As usual, I made some adjustments to the ingredients (for example, I substituted butter for the called-for lard) and the instructions. Most particularly, the original recipe instructed to roll out the dough ½ inch thick. I found this to be too thick when cooked. Not only did the outside cook far too quickly while the inside remained raw, it also resulted in a denser, heavier cookie. So I would go with ¼ inch thick on the dough. At ½ inch thick, it yielded 64 cookies; it will, of course, yield more if you roll it out at ¼ inch.
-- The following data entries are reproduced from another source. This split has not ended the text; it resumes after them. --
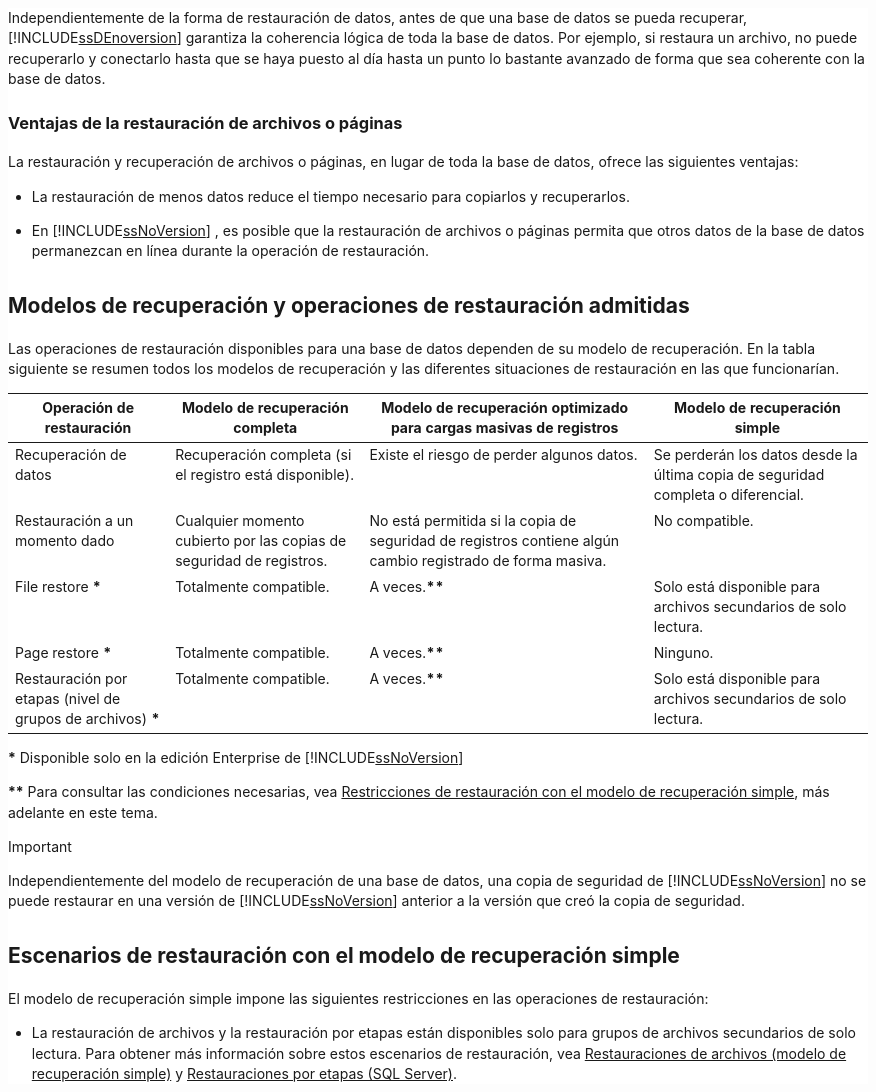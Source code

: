  Independientemente de la forma de restauración de datos, antes de que una base de datos se pueda recuperar, [!INCLUDE[ssDEnoversion](../../includes/ssdenoversion-md.md)] garantiza la coherencia lógica de toda la base de datos. Por ejemplo, si restaura un archivo, no puede recuperarlo y conectarlo hasta que se haya puesto al día hasta un punto lo bastante avanzado de forma que sea coherente con la base de datos.  
  
### <a name="advantages-of-a-file-or-page-restore"></a>Ventajas de la restauración de archivos o páginas  
 La restauración y recuperación de archivos o páginas, en lugar de toda la base de datos, ofrece las siguientes ventajas:  
  
-   La restauración de menos datos reduce el tiempo necesario para copiarlos y recuperarlos.  
  
-   En [!INCLUDE[ssNoVersion](../../includes/ssnoversion-md.md)] , es posible que la restauración de archivos o páginas permita que otros datos de la base de datos permanezcan en línea durante la operación de restauración.  
  
##  <a name="RMsAndSupportedRestoreOps"></a> Modelos de recuperación y operaciones de restauración admitidas  
 Las operaciones de restauración disponibles para una base de datos dependen de su modelo de recuperación. En la tabla siguiente se resumen todos los modelos de recuperación y las diferentes situaciones de restauración en las que funcionarían.  
  
|Operación de restauración|Modelo de recuperación completa|Modelo de recuperación optimizado para cargas masivas de registros|Modelo de recuperación simple|  
|-----------------------|-------------------------|---------------------------------|---------------------------|  
|Recuperación de datos|Recuperación completa (si el registro está disponible).|Existe el riesgo de perder algunos datos.|Se perderán los datos desde la última copia de seguridad completa o diferencial.|  
|Restauración a un momento dado|Cualquier momento cubierto por las copias de seguridad de registros.|No está permitida si la copia de seguridad de registros contiene algún cambio registrado de forma masiva.|No compatible.|  
|File restore **\***|Totalmente compatible.|A veces.**\*\***|Solo está disponible para archivos secundarios de solo lectura.|  
|Page restore **\***|Totalmente compatible.|A veces.**\*\***|Ninguno.|  
|Restauración por etapas (nivel de grupos de archivos) **\***|Totalmente compatible.|A veces.**\*\***|Solo está disponible para archivos secundarios de solo lectura.|  
  
 **\*** Disponible solo en la edición Enterprise de [!INCLUDE[ssNoVersion](../../includes/ssnoversion-md.md)]  
  
 **\*\*** Para consultar las condiciones necesarias, vea [Restricciones de restauración con el modelo de recuperación simple](#RMsimpleScenarios), más adelante en este tema.  
  
> [!IMPORTANT]  
>  Independientemente del modelo de recuperación de una base de datos, una copia de seguridad de [!INCLUDE[ssNoVersion](../../includes/ssnoversion-md.md)] no se puede restaurar en una versión de [!INCLUDE[ssNoVersion](../../includes/ssnoversion-md.md)] anterior a la versión que creó la copia de seguridad.  
  
##  <a name="RMsimpleScenarios"></a> Escenarios de restauración con el modelo de recuperación simple  
 El modelo de recuperación simple impone las siguientes restricciones en las operaciones de restauración:  
  
-   La restauración de archivos y la restauración por etapas están disponibles solo para grupos de archivos secundarios de solo lectura. Para obtener más información sobre estos escenarios de restauración, vea [Restauraciones de archivos &#40;modelo de recuperación simple&#41;](../../relational-databases/backup-restore/file-restores-simple-recovery-model.md) y [Restauraciones por etapas &#40;SQL Server&#41;](../../relational-databases/backup-restore/piecemeal-restores-sql-server.md).  
  
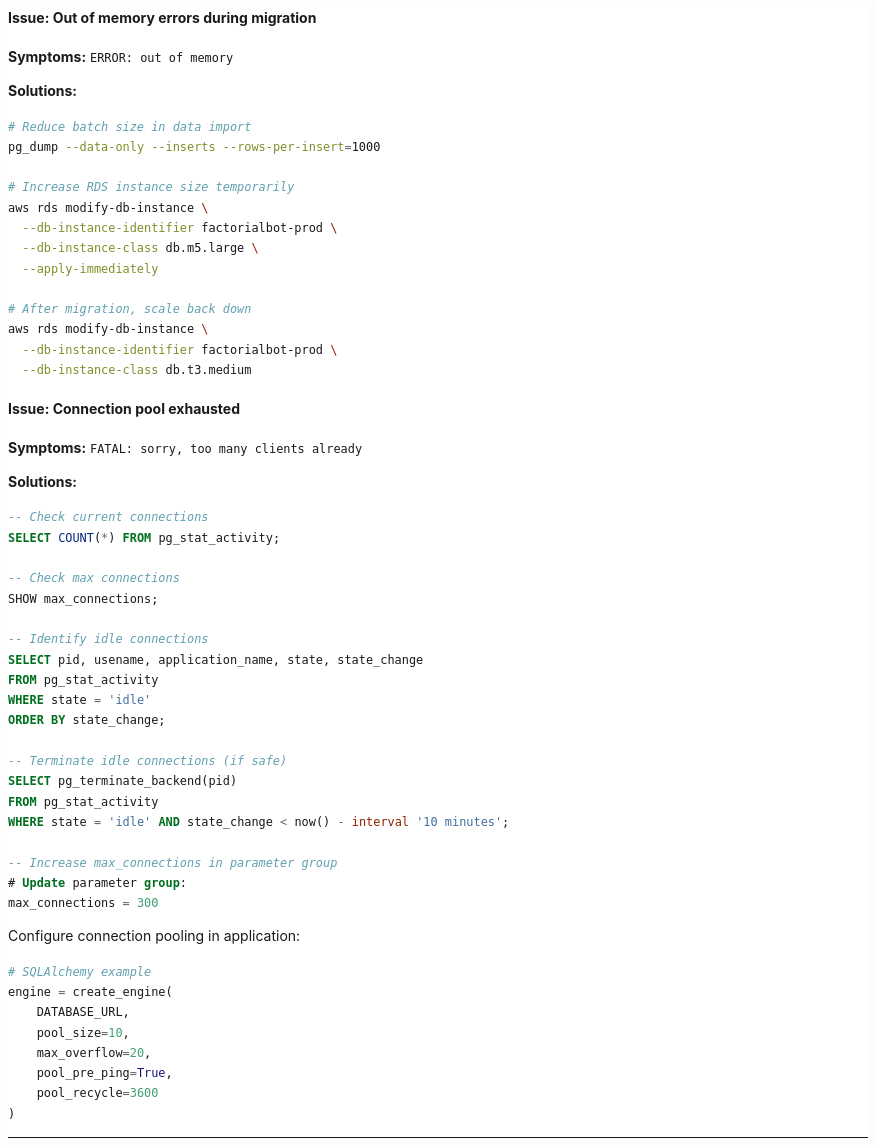 #### Issue: Out of memory errors during migration

**Symptoms:** `ERROR: out of memory`

**Solutions:**
```bash
# Reduce batch size in data import
pg_dump --data-only --inserts --rows-per-insert=1000

# Increase RDS instance size temporarily
aws rds modify-db-instance \
  --db-instance-identifier factorialbot-prod \
  --db-instance-class db.m5.large \
  --apply-immediately

# After migration, scale back down
aws rds modify-db-instance \
  --db-instance-identifier factorialbot-prod \
  --db-instance-class db.t3.medium
```

#### Issue: Connection pool exhausted

**Symptoms:** `FATAL: sorry, too many clients already`

**Solutions:**
```sql
-- Check current connections
SELECT COUNT(*) FROM pg_stat_activity;

-- Check max connections
SHOW max_connections;

-- Identify idle connections
SELECT pid, usename, application_name, state, state_change
FROM pg_stat_activity
WHERE state = 'idle'
ORDER BY state_change;

-- Terminate idle connections (if safe)
SELECT pg_terminate_backend(pid)
FROM pg_stat_activity
WHERE state = 'idle' AND state_change < now() - interval '10 minutes';

-- Increase max_connections in parameter group
# Update parameter group:
max_connections = 300
```

Configure connection pooling in application:
```python
# SQLAlchemy example
engine = create_engine(
    DATABASE_URL,
    pool_size=10,
    max_overflow=20,
    pool_pre_ping=True,
    pool_recycle=3600
)
```

---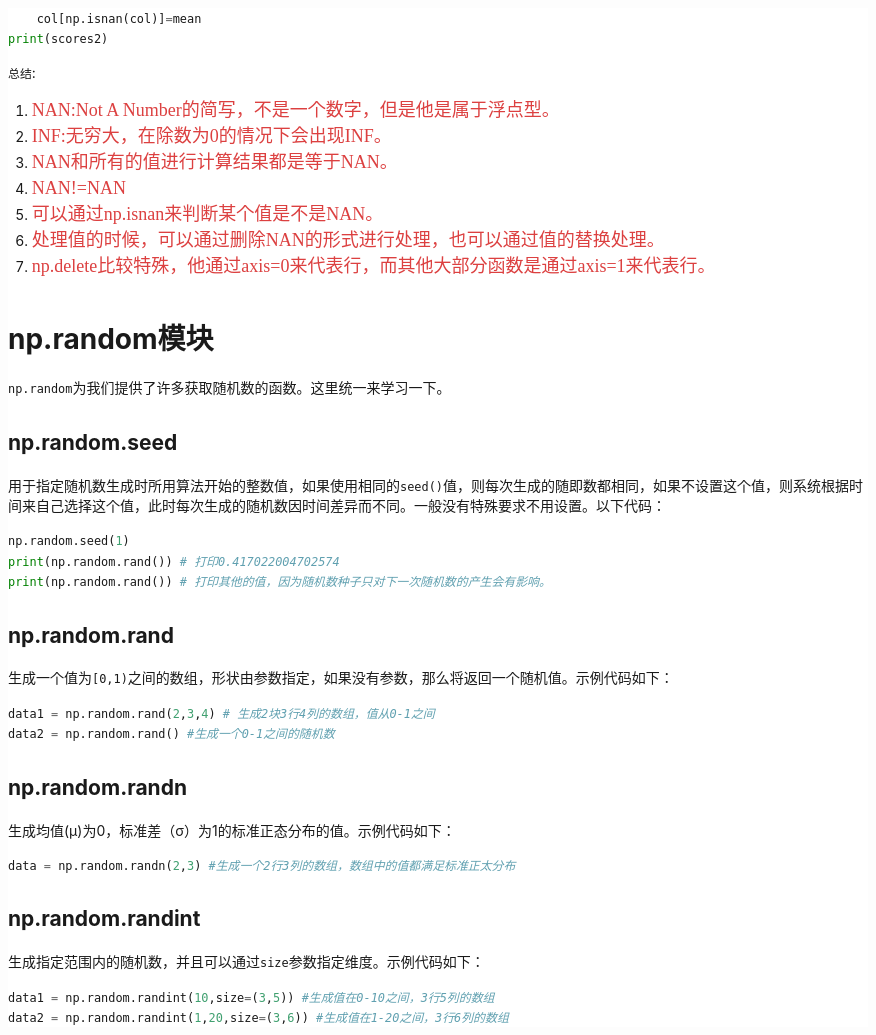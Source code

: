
```python
    col[np.isnan(col)]=mean
print(scores2)
```

`总结`:

1. <font color=#DC4040 size=4 face="黑体">NAN:Not A Number的简写，不是一个数字，但是他是属于浮点型。</font>
2. <font color=#DC4040 size=4 face="黑体">INF:无穷大，在除数为0的情况下会出现INF。</font>
3. <font color=#DC4040 size=4 face="黑体">NAN和所有的值进行计算结果都是等于NAN。</font>
4. <font color=#DC4040 size=4 face="黑体">NAN!=NAN</font>
5. <font color=#DC4040 size=4 face="黑体">可以通过np.isnan来判断某个值是不是NAN。</font>
6. <font color=#DC4040 size=4 face="黑体">处理值的时候，可以通过删除NAN的形式进行处理，也可以通过值的替换处理。</font>
7. <font color=#DC4040 size=4 face="黑体">np.delete比较特殊，他通过axis=0来代表行，而其他大部分函数是通过axis=1来代表行。</font>

# np.random模块

`np.random`为我们提供了许多获取随机数的函数。这里统一来学习一下。

## np.random.seed

用于指定随机数生成时所用算法开始的整数值，如果使用相同的`seed()`值，则每次生成的随即数都相同，如果不设置这个值，则系统根据时间来自己选择这个值，此时每次生成的随机数因时间差异而不同。一般没有特殊要求不用设置。以下代码：

```python
np.random.seed(1)
print(np.random.rand()) # 打印0.417022004702574
print(np.random.rand()) # 打印其他的值，因为随机数种子只对下一次随机数的产生会有影响。
```

## np.random.rand

生成一个值为`[0,1)`之间的数组，形状由参数指定，如果没有参数，那么将返回一个随机值。示例代码如下：

```python
data1 = np.random.rand(2,3,4) # 生成2块3行4列的数组，值从0-1之间
data2 = np.random.rand() #生成一个0-1之间的随机数
```

## np.random.randn

生成均值\(μ\)为0，标准差（σ）为1的标准正态分布的值。示例代码如下：

```python
data = np.random.randn(2,3) #生成一个2行3列的数组，数组中的值都满足标准正太分布
```

## np.random.randint

生成指定范围内的随机数，并且可以通过`size`参数指定维度。示例代码如下：

```python
data1 = np.random.randint(10,size=(3,5)) #生成值在0-10之间，3行5列的数组
data2 = np.random.randint(1,20,size=(3,6)) #生成值在1-20之间，3行6列的数组
```
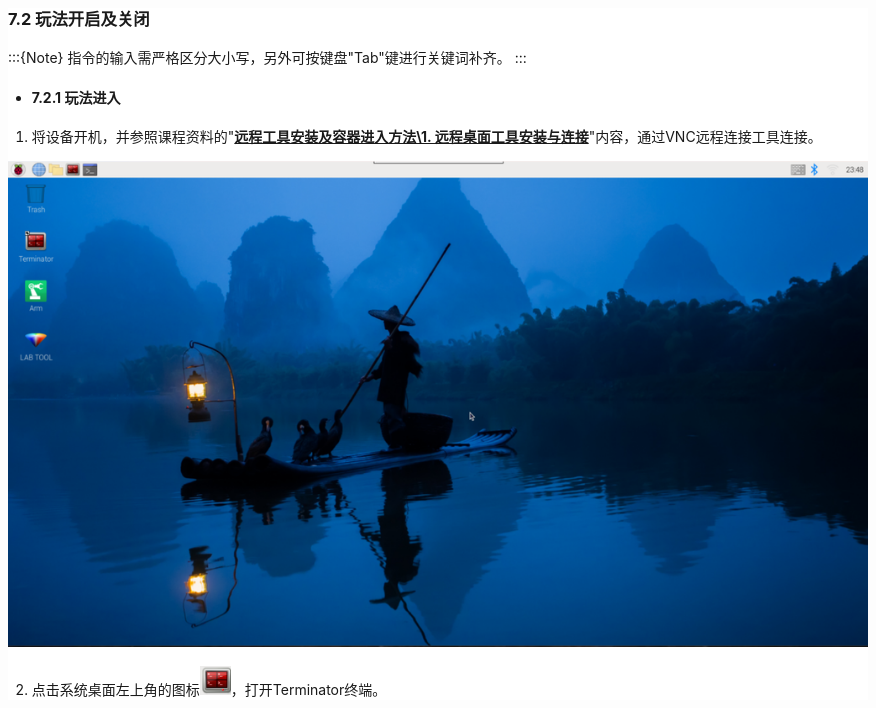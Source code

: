 <p id="anchor_7_2"></p>

### 7.2 玩法开启及关闭

:::{Note}
指令的输入需严格区分大小写，另外可按键盘"Tab"键进行关键词补齐。
:::

<span id="anchor_7_2_1" class="anchor"></span>

- #### 7.2.1 玩法进入

1)  将设备开机，并参照课程资料的"**[远程工具安装及容器进入方法\1. 远程桌面工具安装与连接]()**"内容，通过VNC远程连接工具连接。

<img src="../_static/media/chapter_14/section_7/image4.png"  />

<span id="anchor_7_2_1_1" class="anchor"></span>

2)  点击系统桌面左上角的图标<img src="../_static/media/chapter_14/section_7/image5.png"  />，打开Terminator终端。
In the end, these treats reminded me a lot of struffoli, except that they’re square instead of round. The cooking process is the same, the flavor profile is the same, and the texture is the same. (If you don’t know what struffoli are, they’re a traditional holiday treat made up of dough cut up into little balls or nuggets and dropped in oil. Then they’re drizzled with honey and decorated with sprinkles and/or candied fruit.)
Two things I want to note: I thought these cookies were a little too sweet. If that’s your thing, fine. But if, like me, you prefer things not cloying, eliminate the sugar in the honey mixture.
Pignoccata al Miele
3 1/3 cups all-purpose flour
2/3 cup plus 1 tablespoon sugar
3 teaspoons active dry yeast
½ teaspoon ground cinnamon
½ cup orange liqueur (such as Grand Marnier, Cointreau, or Triple Sec)
3 large eggs
2 tablespoons unsalted butter, melted
2 tablespoons unsalted butter, softened
3 tablespoons honey
Grate the zest of one orange. Peel the second orange and cut the peel into strips about ½ inch thick. (Use the flesh of the oranges for something else, or eat it!)
Whisk together the flour, 2/3 cup sugar, yeast, cinnamon, and salt. Add the liqueur and grated zest. Whisk these together to blend. With an electric mixer, combine this mixture with the eggs, melted butter, and softened butter until a dough forms.
Cover the bowl with a cloth and let the dough rise for 1 hour.
Turn the dough out onto a work surface. Roll it out into a sheet (I recommend ¼ inch thick), then cut it into 1-inch squares.Heat about 3 inches of cooking oil in a heavy-bottomed pot. Line a platter with paper towels and set it by the stove.When the oil is very hot, place a few of the squares into the oil and fry until golden, about 2 to 3 minutes. Scoop them out with a slotted spoon and drain them on the paper towels. Repeat this until all the cookies are cooked.Heat the honey with 1 tablespoon sugar (if using) and orange peel in a large skillet. Add the fried squares and stir them around to soak up the honey (do this in multiple batches if necessary).Arrange on a serving platter and serve warm or at room temperature.